The report shows a device being detonated 300 kms off the coast of Donegal devastating Britain and Ireland.
The Russian embassy in Ireland has said the reports were a matter for the editors concerned.
The embassy said there were “no winners” in a nuclear war and said it “must never be unleashed”.
The TV report, circulated on social media, shows Russian TV presenting options for a nuclear attack against Britain.
It says this attack using an underwater nuclear weapon would “plunge Britain into the depths of the sea”.
The torpedo, fired from a nuclear submarine, would explode in the sea.
The presenter said the warhead has an explosive capacity of up to 100 megatonnes.
“The explosion of this thermonuclear torpedo by Britain’s coastline will create a gigantic tsunami wave up to 500m high,” the report says.
“Such a barrage also carries extreme doses of radiation,” it adds. “Having passed over the British Isles it will turn whatever might be left of them into a radioactive desert, unfit for anything for a long time.”
Responding to the reports, a statement from the Russia embassy in Dublin said: “The views and presentations in the TV show are that of the editors.
“The official position of Russia has always been that there can be no winners in a nuclear war and that it must never be unleashed, as once again was reaffirmed in the Joint Statement of the Leaders of the Five Nuclear-Weapons States on Preventing Nuclear War and Avoiding Arms Races, published on January 3, 2022.”
In recent weeks, Russian president Vladimir Putin has spoken of his willingness to threaten to use nuclear weapons.
He described last week’s test of the Sarmat hypersonic intercontinental ballistic missile as giving the west “food for thought”.
Reacting on Twitter to the TV reports, Fine Gael TD Neale Richmond said: “Casually discussing detonating a nuclear device off the coast of Donegal, a chilling insight into the Russian state mindset, yet we still allow Russia’s ambassador to spread their state disinformation here from the embassy on Orwell Road.”
Fianna Fáil MEP Billy Kelleher TD said: “I presume someone in Irish government is conveying our absolute disgust at these threats to Ireland. There is no free speech in Russia so these statements are being made with Putin’s approval.

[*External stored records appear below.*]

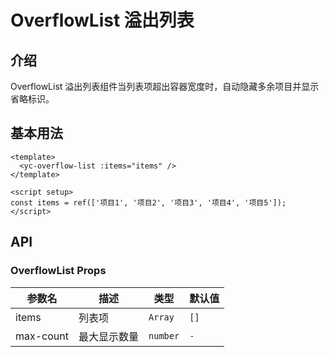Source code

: # OverflowList 溢出列表

## 介绍

OverflowList 溢出列表组件当列表项超出容器宽度时，自动隐藏多余项目并显示省略标识。

## 基本用法

```vue
<template>
  <yc-overflow-list :items="items" />
</template>

<script setup>
const items = ref(['项目1', '项目2', '项目3', '项目4', '项目5']);
</script>
```

## API

### OverflowList Props

| 参数名    | 描述         | 类型     | 默认值 |
| --------- | ------------ | -------- | ------ |
| items     | 列表项       | `Array`  | `[]`   |
| max-count | 最大显示数量 | `number` | `-`    |

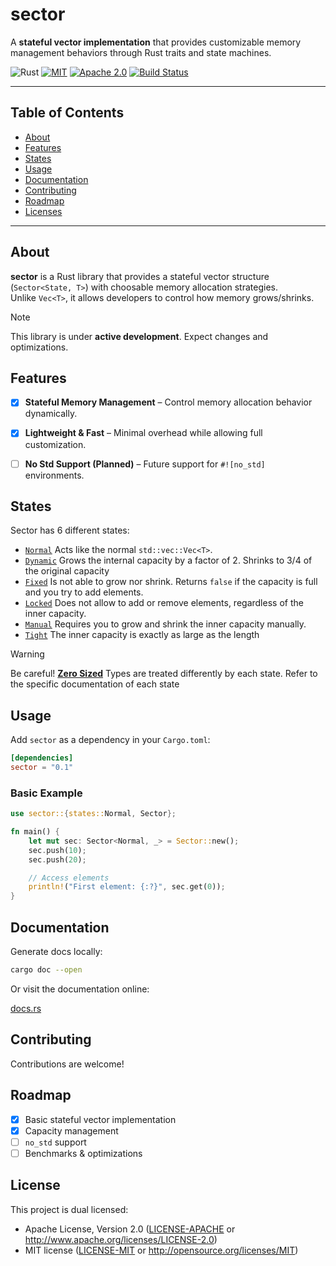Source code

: # sector

A **stateful vector implementation** that provides customizable memory management behaviors through Rust traits and state machines.

![Rust](https://img.shields.io/badge/Rust-1.70%2B-orange)
[![MIT](https://img.shields.io/badge/License-MIT-blue.svg)](./LICENSE-MIT)
[![Apache 2.0](https://img.shields.io/badge/License-APACHE%202.0-blue.svg)](./LICENSE-MIT)
[![Build Status](https://img.shields.io/github/actions/workflow/status/Dari-OS/sector/ci.yml?branch=main)](https://github.com/Dari-OS/sector/actions)

---

## Table of Contents

- [About](#about)
- [Features](#features)
- [States](#states)
- [Usage](#usage)
- [Documentation](#documentation)
- [Contributing](#contributing)
- [Roadmap](#roadmap)
- [Licenses](#license)

---

## About

**sector** is a Rust library that provides a stateful vector structure (`Sector<State, T>`) with choosable memory allocation strategies.  
Unlike `Vec<T>`, it allows developers to control how memory grows/shrinks.

> [!NOTE]
> This library is under **active development**. Expect changes and optimizations.

## Features

- [x] **Stateful Memory Management** – Control memory allocation behavior dynamically.

- [x] **Lightweight & Fast** – Minimal overhead while allowing full customization.

- [ ] **No Std Support (Planned)** – Future support for `#![no_std]` environments.

## States

Sector has 6 different states:

- [`Normal`] Acts like the normal `std::vec::Vec<T>`.
- [`Dynamic`] Grows the internal capacity by a factor of 2. Shrinks to 3/4 of the original capacity
- [`Fixed`] Is not able to grow nor shrink. Returns `false` if the capacity is full and you try to add elements.
- [`Locked`] Does not allow to add or remove elements, regardless of the inner capacity.
- [`Manual`] Requires you to grow and shrink the inner capacity manually.
- [`Tight`] The inner capacity is exactly as large as the length

> [!WARNING]
> Be careful!
> [**Zero Sized**](https://doc.rust-lang.org/nomicon/exotic-sizes.html) Types are treated differently by each state.
> Refer to the specific documentation of each state

[`Normal`]: ./src/states/normal.rs#L7
[`Dynamic`]: ./src/states/dynamic.rs#L7
[`Fixed`]: ./src/states/fixed.rs#L14
[`Locked`]: ./src/states/locked.rs#L7
[`Manual`]: ./src/states/manual.rs#L7
[`Tight`]: ./src/states/tight.rs#L7

## Usage

Add `sector` as a dependency in your `Cargo.toml`:

```toml
[dependencies]
sector = "0.1"
```

### Basic Example

```rust
use sector::{states::Normal, Sector};

fn main() {
    let mut sec: Sector<Normal, _> = Sector::new();
    sec.push(10);
    sec.push(20);

    // Access elements
    println!("First element: {:?}", sec.get(0));
}
```

## Documentation

Generate docs locally:

```sh
cargo doc --open
```

Or visit the documentation online:

[docs.rs](https://docs.rs/sector/latest/sector/)

## Contributing

Contributions are welcome!

## Roadmap

- [x] Basic stateful vector implementation
- [x] Capacity management
- [ ] `no_std` support
- [ ] Benchmarks & optimizations

## License

This project is dual licensed:

- Apache License, Version 2.0
  ([LICENSE-APACHE](LICENSE-APACHE) or http://www.apache.org/licenses/LICENSE-2.0)
- MIT license
  ([LICENSE-MIT](LICENSE-MIT) or http://opensource.org/licenses/MIT)

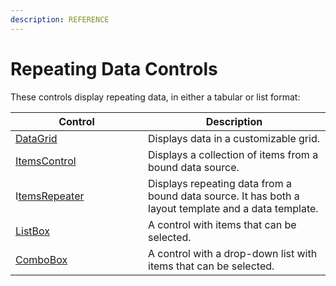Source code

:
 ```yaml
---
description: REFERENCE
---
```


# Repeating Data Controls

These controls display repeating data, in either a tabular or list format:

<table><thead><tr><th width="196">Control</th><th>Description</th></tr></thead><tbody><tr><td><a href="datagrid/">DataGrid</a></td><td>Displays data in a customizable grid.</td></tr><tr><td><a href="itemscontrol">ItemsControl</a></td><td>Displays a collection of items from a bound data source.</td></tr><tr><td>I<a href="itemsrepeater">temsRepeater</a></td><td>Displays repeating data from a bound data source. It has both a layout template and a data template. </td></tr><tr><td><a href="listbox">ListBox</a></td><td>A control with items that can be selected.</td></tr><tr><td><a href="combobox">ComboBox</a></td><td>A control with a drop-down list with items that can be selected.</td></tr></tbody></table>
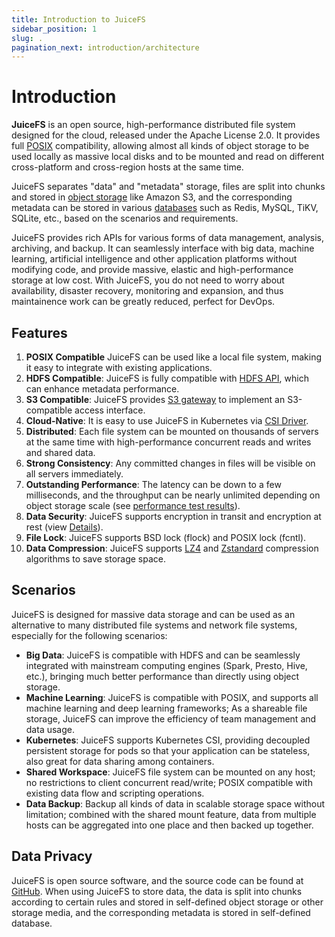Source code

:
 ```yaml
---
title: Introduction to JuiceFS
sidebar_position: 1
slug: .
pagination_next: introduction/architecture
---
```


# Introduction

**JuiceFS** is an open source, high-performance distributed file system designed for the cloud, released under the Apache License 2.0. It provides full [POSIX](https://en.wikipedia.org/wiki/POSIX) compatibility, allowing almost all kinds of object storage to be used locally as massive local disks and to be mounted and read on different cross-platform and cross-region hosts at the same time.

JuiceFS separates "data" and "metadata" storage, files are split into chunks and stored in [object storage](../guide/how_to_set_up_object_storage.md#supported-object-storage) like Amazon S3, and the corresponding metadata can be stored in various [databases](../guide/how_to_set_up_metadata_engine.md) such as Redis, MySQL, TiKV, SQLite, etc., based on the scenarios and requirements.

JuiceFS provides rich APIs for various forms of data management, analysis, archiving, and backup. It can seamlessly interface with big data, machine learning, artificial intelligence and other application platforms without modifying code, and provide massive, elastic and high-performance storage at low cost. With JuiceFS, you do not need to worry about availability, disaster recovery, monitoring and expansion, and thus maintainence work can be greatly reduced, perfect for DevOps.

## Features

1. **POSIX Compatible** JuiceFS can be used like a local file system, making it easy to integrate with existing applications.
2. **HDFS Compatible**: JuiceFS is fully compatible with [HDFS API](../deployment/hadoop_java_sdk.md), which can enhance metadata performance.
3. **S3 Compatible**: JuiceFS provides [S3 gateway](../deployment/s3_gateway.md) to implement an S3-compatible access interface.
4. **Cloud-Native**: It is easy to use JuiceFS in Kubernetes via [CSI Driver](../deployment/how_to_use_on_kubernetes.md).
5. **Distributed**: Each file system can be mounted on thousands of servers at the same time with high-performance concurrent reads and writes and shared data.
6. **Strong Consistency**: Any committed changes in files will be visible on all servers immediately.
7. **Outstanding Performance**: The latency can be down to a few milliseconds, and the throughput can be nearly unlimited depending on object storage scale (see [performance test results](../benchmark/benchmark.md)).
8. **Data Security**: JuiceFS supports encryption in transit and encryption at rest (view [Details](../security/encrypt.md)).
9. **File Lock**: JuiceFS supports BSD lock (flock) and POSIX lock (fcntl).
10. **Data Compression**: JuiceFS supports [LZ4](https://lz4.github.io/lz4) and [Zstandard](https://facebook.github.io/zstd) compression algorithms to save storage space.

## Scenarios

JuiceFS is designed for massive data storage and can be used as an alternative to many distributed file systems and network file systems, especially for the following scenarios:

- **Big Data**: JuiceFS is compatible with HDFS and can be seamlessly integrated with mainstream computing engines (Spark, Presto, Hive, etc.), bringing much better performance than directly using object storage.
- **Machine Learning**: JuiceFS is compatible with POSIX, and supports all machine learning and deep learning frameworks; As a shareable file storage, JuiceFS can improve the efficiency of team management and data usage.
- **Kubernetes**: JuiceFS supports Kubernetes CSI, providing decoupled persistent storage for pods so that your application can be stateless, also great for data sharing among containers.
- **Shared Workspace**: JuiceFS file system can be mounted on any host; no restrictions to client concurrent read/write; POSIX compatible with existing data flow and scripting operations.
- **Data Backup**: Backup all kinds of data in scalable storage space without limitation; combined with the shared mount feature, data from multiple hosts can be aggregated into one place and then backed up together.

## Data Privacy

JuiceFS is open source software, and the source code can be found at [GitHub](https://github.com/juicedata/juicefs). When using JuiceFS to store data, the data is split into chunks according to certain rules and stored in self-defined object storage or other storage media, and the corresponding metadata is stored in self-defined database.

Time to tell Russian government that this wild language is simply unacceptable to us.”
Amnesty International has previously said that Russian authorities have “unleashed an unprecedented, nationwide crackdown on independent journalism” as well as anti-war protests and dissenting voices following its invasion of Ukraine.
The human rights organisation said: “For two decades, the Russian authorities have waged a covert war against dissenting voices by arresting journalists, cracking down on independent newsrooms and forcing media owners to impose self-censorship.
“Yet, after Russian tanks entered Ukraine, the authorities switched to a scorched-earth strategy that has turned Russia’s media landscape into a wasteland.”